あやふやな記憶をもとに書くので、細部は間違っているかもしれない。

当時の史上最年少記録でもある24歳にして芥川賞を受賞した村上龍さんは、『限りなく透明に近いブルー』でデビューするまで、ネクタイを締めたことさえなかったという。しかし社会的な事件でもあった芥川賞受賞によって、メディアからの取材が殺到する。授賞式をはじめ、パーティー的な場に参加する機会も増える。そこで彼は(たしか芥川賞の賞金で)アルマーニのスーツをあつらえた。おしゃれだったからでも、アルマーニが好きだったからでもない。「アルマーニを着てりゃ大丈夫だろう」。ただそれだけの理由だ。自分はおしゃれでもなんでもない。アルマーニだったら大丈夫だと思い込んでいる、それだけの男なのだ。
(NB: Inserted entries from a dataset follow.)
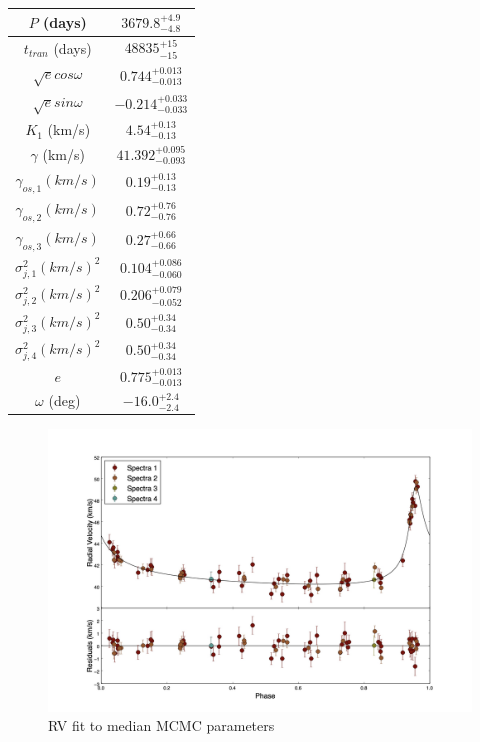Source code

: \documentclass{article}
\begin{document}
\begin{table}
\centering
\begin{tabular}{| c | c |}
\hline
$P$ (days) & $3679.8^{+4.9}_{-4.8}$ \\
\hline
$t_{tran}$ (days) & $48835^{+15}_{-15}$ \\
\hline
$\sqrt{e} cos\omega$ & $0.744^{+0.013}_{-0.013}$ \\
\hline
$\sqrt{e} sin\omega$ & $-0.214^{+0.033}_{-0.033}$ \\
\hline
$K_1$ (km/s) & $4.54^{+0.13}_{-0.13}$ \\
\hline
$\gamma$ (km/s) & $41.392^{+0.095}_{-0.093}$ \\
\hline
$\gamma_{os,1} (km/s)$ & $0.19^{+0.13}_{-0.13}$ \\
\hline
$\gamma_{os,2} (km/s)$ & $0.72^{+0.76}_{-0.76}$ \\
\hline
$\gamma_{os,3} (km/s)$ & $0.27^{+0.66}_{-0.66}$ \\
\hline
$\sigma^2_{j,1} (km/s)^2$ & $0.104^{+0.086}_{-0.060}$ \\
\hline
$\sigma^2_{j,2} (km/s)^2$ & $0.206^{+0.079}_{-0.052}$ \\
\hline
$\sigma^2_{j,3} (km/s)^2$ & $0.50^{+0.34}_{-0.34}$ \\
\hline
$\sigma^2_{j,4} (km/s)^2$ & $0.50^{+0.34}_{-0.34}$ \\
\hline
$e$ & $0.775^{+0.013}_{-0.013}$ \\
\hline
$\omega$ (deg) & $-16.0^{+2.4}_{-2.4}$ \\
\hline
\end{tabular}
\end{table}

\begin{figure}[!htb]
\centering
\includegraphics[width=\textwidth]{RVfit_100000.jpg}
\caption{RV fit to median MCMC parameters}
\end{figure}
\end{document}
学生のころ、そんな内容の彼のエッセイを読んで、ひどく感心したおぼえがある。ある種、自分の育ちの悪さや田舎者ぶりを表明している発言なのだけど、彼一流の断定的リズムとレトリックによって、それがカッコよく響いてくるのだ。


やがて大人になった自分にも——さすがにアルマーニではないが——いくつかの好きなブランドができた。そして好きなブランドを考えるたび、村上龍さんの発言を思い出す。
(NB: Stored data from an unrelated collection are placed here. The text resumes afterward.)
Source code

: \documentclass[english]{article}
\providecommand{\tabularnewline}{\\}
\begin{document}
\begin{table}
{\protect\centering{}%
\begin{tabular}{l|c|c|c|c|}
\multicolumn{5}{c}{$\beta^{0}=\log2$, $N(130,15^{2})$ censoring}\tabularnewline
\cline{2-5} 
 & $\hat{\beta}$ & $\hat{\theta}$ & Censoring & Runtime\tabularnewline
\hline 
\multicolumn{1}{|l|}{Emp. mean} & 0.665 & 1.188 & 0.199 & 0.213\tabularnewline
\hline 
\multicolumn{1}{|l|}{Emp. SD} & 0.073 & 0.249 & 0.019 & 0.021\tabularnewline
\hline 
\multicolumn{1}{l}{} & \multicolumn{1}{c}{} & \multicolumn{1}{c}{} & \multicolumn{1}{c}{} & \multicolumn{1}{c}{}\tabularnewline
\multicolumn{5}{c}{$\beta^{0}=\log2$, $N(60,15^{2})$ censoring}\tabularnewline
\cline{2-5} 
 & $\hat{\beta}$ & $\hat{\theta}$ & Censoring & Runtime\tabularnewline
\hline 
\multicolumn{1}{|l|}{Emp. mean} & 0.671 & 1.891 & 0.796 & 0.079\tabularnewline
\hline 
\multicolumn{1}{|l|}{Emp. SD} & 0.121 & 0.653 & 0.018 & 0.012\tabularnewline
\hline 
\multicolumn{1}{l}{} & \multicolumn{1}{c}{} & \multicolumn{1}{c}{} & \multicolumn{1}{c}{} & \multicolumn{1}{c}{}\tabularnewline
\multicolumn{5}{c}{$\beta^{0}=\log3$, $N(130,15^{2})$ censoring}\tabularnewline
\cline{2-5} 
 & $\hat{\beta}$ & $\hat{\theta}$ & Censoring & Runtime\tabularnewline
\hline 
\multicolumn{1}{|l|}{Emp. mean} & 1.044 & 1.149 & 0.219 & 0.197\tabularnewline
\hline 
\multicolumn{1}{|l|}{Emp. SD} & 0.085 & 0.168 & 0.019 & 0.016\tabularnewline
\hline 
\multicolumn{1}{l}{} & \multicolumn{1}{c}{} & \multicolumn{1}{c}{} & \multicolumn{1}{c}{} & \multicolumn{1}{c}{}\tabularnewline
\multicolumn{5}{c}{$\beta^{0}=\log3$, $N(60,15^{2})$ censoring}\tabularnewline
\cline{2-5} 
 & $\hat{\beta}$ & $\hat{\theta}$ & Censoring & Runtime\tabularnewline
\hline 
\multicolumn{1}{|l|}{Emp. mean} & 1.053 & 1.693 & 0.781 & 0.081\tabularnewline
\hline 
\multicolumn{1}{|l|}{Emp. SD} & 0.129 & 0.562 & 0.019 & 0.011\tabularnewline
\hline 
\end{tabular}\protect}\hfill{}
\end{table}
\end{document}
けっきょく自分が特定のブランドを求めるのも、「○○だったら大丈夫」の安心感がほしいからなんだろうなあ、と。

ブランドの価値とは安心感であり、信頼感なんだろうなあ、と。

ぼくは確実に「○○だったら大丈夫」の心で、特定のブランドを買いあさるところがある。コーディネート的な発想とは別に、気づくと上から下までそのブランドの服を着ていたりする。安心感を求めた結果だ。

たとえば上から下までユニクロという人だって、コスパ的発想以上に「ユニクロだったら大丈夫」や「ユニクロでも大丈夫」の安心感があるのだろう。「アップルだったら大丈夫」もあるだろうし、「ナイキだったら大丈夫」もあれば、「ディズニーだったら大丈夫」もあるはずだ。ブランドとは究極的に、安心感というイメージを売っているのだ。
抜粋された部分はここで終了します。